## Probability and Computing: Chapter 1 Exercises (Cont. 2)

Exercise 1.11:

Let $E_{n}$ be the event that after the $n$-th relay we receive the correct bit.

$Pr(E_{n}) = p(1-Pr(E_{n-1}))+ (1-p)Pr(E_{n-1})$

$= (1-2p)Pr(E_{n-1})+p$

we have a recurrence relation:

$Pr(E_{n}) = (1-2p)Pr(E_{n-1})+p$

$2Pr(E_{n}) = (1-2p)2Pr(E_{n-1})+2p$

$2Pr(E_{n}) -1 = (1-2p)(2Pr(E_{n-1})-1)\phantom{12} (1)$

Let $U_{n } = 2Pr(E_{n})-1$. We have $2Pr(E_{n-1})-1 = U_{n-1}$

Thus $(1)$ becomes $U_{n} = (1-2p)U_{n-1} ,$

yields $U_{n}=(1-2p)^{n}.$

So $Pr(E_{n}) = \frac{1 + (1-2p)^{n}}{2}.$

Exercise 1.12: ( the Monty Hall problem)

Assume without loss of generality that the contestant chose door $1$ and Monty opened door $2$ to show a goat.

Let $E_{i}$ be the event thatÂ  the car is behind door $i$ and $B$ be the event that Monty opened door $2$.

First we calculate the probabilities before Monty opened door $2$.

$Pr(E_{1}) = Pr(E_{2}) = Pr(E_{3}) = \frac{1}{3}$.

What is the value of $Pr(B\mid E_{1})$ ? If the car is in door $1$ (the door the contestant chose), Monty will choose from two remaining door which door to open uniformly at random. So we have $Pr(B\mid E_{1}) = \frac{1}{2}$.

What is the value of $Pr(B \mid \overline{E_{1}})$ ? If the car is not in door $1$, it can be in either door $2$ or $3$ with equally probabilities. So $Pr(B\mid \overline{E_{1}}) = \frac{1}{2}$.

What is the value of $Pr(B\mid E_{3})$ ? if the car is in door $3$, Monty has no other choices than open door $2$(because he cant open door $1$). So $Pr(B\mid E_{3}) = 1$ .

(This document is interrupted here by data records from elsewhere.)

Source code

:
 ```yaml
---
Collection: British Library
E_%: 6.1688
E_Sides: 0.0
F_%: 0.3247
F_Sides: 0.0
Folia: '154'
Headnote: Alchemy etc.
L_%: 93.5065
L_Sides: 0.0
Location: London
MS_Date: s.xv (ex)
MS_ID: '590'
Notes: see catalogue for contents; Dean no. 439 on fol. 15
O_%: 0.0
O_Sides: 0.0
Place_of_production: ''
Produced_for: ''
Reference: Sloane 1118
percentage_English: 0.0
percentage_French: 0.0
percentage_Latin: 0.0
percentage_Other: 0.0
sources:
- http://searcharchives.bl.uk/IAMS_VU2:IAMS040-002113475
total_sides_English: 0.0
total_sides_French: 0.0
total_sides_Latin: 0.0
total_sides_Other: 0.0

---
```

Thus $Pr(B) = Pr(B\mid E_{1})Pr(E_{1}) + Pr(B\mid \overline{E_{1}})Pr(\overline{E_{1}}) = \frac{1}{2}\cdot \frac{1}{3}+\frac{1}{2}\cdot \frac{2}{3} = \frac{1}{2}$

Now we will see how things changed after Monty opened door $2$.

Apply Bayes’ Law yields:

$Pr(E_{1}\mid B) = \frac{Pr(B\mid E_{1})Pr(E_{1})}{Pr(B)} = \frac{\frac{1}{2}\cdot \frac{1}{3}}{\frac{1}{2}} = \frac{1}{3}$

$Pr(E_{3}\mid B) = \frac{Pr(B\mid E_{3})Pr(E_{3})}{Pr(B)} = \frac{1\cdot \frac{1}{3}}{\frac{1}{2}} = \frac{2}{3}$

So the contestant will double the chance if he or she chooses to switch doors.

Exercise 1.13:

Let E be the event that the person has the disorder, and B be the event that the result comes back positive.

We have: $Pr(E) = 0.02, Pr(B\mid E) = 0.999, Pr(B \mid \overline{E}) = 0.005$

Apply Bayes’ Law yields:

$Pr(E\mid B)$ $= \frac{Pr(B\mid E)Pr(E)}{Pr(B)} = \frac{Pr(B\mid E)Pr(E)}{Pr(B\mid E)Pr(E) + Pr(B\mid \overline{E})Pr(\overline{E})}$ $= \frac{0.02\cdot 0.999}{0.02\cdot 0.999+0.005\cdot 0.98}= 0.803$

So if a person chosen uniformly from the population is tested and the result comes back positive, the probability that the person has the disorder is $0.803$.